## What you should do
Which lines of the data below include the string "traditions"? Return each of them.

## Data supplied
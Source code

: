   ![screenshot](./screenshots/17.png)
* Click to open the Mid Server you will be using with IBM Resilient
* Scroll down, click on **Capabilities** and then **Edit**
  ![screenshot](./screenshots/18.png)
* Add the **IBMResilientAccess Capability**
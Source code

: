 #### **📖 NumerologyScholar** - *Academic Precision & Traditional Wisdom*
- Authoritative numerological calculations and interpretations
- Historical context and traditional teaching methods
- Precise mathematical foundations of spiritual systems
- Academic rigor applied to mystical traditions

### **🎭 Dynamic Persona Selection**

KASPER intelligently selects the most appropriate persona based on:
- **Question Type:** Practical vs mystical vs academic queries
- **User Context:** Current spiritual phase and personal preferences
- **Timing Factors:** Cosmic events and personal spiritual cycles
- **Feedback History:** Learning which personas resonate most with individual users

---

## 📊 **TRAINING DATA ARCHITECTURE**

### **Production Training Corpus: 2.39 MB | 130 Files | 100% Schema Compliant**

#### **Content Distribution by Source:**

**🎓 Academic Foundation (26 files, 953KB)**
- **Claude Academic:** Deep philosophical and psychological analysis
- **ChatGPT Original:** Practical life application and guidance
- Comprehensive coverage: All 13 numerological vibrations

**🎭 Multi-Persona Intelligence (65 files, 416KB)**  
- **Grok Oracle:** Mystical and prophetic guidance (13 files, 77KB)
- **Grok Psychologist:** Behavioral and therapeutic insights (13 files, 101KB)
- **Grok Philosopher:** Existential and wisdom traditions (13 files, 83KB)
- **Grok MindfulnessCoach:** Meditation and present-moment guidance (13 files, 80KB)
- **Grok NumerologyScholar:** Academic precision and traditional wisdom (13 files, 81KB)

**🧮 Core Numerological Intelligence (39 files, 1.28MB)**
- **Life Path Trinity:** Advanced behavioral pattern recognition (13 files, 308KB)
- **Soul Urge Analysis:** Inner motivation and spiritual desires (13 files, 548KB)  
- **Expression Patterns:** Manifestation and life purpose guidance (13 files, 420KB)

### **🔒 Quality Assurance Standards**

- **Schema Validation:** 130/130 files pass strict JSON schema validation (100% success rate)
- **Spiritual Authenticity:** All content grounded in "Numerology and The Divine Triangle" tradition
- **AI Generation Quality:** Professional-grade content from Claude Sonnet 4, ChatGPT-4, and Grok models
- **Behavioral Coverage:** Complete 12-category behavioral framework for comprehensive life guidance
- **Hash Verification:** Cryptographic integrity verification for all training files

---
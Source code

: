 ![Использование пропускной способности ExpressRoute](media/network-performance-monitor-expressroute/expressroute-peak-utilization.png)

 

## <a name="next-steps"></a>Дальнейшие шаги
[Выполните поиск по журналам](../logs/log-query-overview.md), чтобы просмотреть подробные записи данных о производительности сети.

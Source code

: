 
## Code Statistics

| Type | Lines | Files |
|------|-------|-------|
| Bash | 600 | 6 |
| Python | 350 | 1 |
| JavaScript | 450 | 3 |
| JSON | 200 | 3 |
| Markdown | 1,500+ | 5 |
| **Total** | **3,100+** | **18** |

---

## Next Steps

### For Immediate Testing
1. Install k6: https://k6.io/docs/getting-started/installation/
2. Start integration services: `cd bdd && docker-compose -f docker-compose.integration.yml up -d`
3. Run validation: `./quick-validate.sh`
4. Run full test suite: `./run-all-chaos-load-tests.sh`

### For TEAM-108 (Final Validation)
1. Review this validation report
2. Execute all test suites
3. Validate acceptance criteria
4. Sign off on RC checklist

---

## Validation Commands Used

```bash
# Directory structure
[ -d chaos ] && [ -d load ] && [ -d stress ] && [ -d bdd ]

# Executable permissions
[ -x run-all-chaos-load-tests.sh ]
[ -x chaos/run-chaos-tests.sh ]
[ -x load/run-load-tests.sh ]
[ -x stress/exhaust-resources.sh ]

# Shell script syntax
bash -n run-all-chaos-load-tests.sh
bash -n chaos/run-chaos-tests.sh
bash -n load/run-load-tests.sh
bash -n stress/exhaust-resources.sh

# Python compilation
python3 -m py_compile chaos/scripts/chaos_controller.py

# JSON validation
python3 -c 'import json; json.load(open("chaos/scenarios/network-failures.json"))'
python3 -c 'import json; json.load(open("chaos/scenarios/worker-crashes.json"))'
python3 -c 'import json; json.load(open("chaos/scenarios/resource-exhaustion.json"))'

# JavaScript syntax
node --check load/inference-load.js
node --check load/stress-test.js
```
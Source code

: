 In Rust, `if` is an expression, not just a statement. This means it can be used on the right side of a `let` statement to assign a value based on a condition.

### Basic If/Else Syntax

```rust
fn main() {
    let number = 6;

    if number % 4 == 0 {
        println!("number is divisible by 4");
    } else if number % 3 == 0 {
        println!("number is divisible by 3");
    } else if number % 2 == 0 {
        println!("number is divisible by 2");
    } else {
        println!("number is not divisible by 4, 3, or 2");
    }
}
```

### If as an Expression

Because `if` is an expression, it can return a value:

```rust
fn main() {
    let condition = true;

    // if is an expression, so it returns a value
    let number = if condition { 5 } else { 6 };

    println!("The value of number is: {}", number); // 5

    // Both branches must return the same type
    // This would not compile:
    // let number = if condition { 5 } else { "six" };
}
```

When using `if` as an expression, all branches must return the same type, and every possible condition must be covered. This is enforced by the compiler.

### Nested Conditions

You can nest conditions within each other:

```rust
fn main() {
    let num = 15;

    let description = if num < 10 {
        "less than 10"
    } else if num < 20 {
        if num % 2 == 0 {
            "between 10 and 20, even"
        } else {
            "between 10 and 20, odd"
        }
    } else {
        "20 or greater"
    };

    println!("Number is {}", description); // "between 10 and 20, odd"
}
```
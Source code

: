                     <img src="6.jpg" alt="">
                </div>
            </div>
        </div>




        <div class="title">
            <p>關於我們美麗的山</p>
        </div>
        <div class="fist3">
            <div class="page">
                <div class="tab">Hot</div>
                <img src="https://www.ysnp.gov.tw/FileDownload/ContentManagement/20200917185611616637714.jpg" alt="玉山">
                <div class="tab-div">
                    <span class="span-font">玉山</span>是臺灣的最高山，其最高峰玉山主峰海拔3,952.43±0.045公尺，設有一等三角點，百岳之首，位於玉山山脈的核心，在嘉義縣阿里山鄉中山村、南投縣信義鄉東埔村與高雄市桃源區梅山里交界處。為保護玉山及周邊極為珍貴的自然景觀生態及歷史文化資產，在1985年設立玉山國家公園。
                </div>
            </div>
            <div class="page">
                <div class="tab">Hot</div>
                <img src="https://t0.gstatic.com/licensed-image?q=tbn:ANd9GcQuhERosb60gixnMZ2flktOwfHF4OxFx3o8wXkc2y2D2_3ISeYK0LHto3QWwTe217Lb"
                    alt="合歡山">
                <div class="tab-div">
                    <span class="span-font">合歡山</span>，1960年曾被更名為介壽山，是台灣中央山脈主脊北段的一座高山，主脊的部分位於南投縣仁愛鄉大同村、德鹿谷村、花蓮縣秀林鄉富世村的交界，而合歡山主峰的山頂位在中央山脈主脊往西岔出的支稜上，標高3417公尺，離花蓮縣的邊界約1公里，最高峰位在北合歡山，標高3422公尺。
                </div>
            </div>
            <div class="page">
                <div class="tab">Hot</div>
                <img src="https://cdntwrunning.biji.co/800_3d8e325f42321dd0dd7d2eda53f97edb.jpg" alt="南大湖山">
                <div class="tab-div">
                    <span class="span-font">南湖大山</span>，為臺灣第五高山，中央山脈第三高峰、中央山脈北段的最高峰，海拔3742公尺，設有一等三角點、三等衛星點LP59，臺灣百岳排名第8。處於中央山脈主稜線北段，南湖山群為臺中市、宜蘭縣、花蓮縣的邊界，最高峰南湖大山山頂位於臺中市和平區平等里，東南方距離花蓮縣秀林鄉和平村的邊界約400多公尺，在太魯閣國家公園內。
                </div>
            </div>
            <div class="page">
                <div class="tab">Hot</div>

## Solution below
- Academic rigor applied to mystical traditions
- **Grok Philosopher:** Existential and wisdom traditions (13 files, 83KB)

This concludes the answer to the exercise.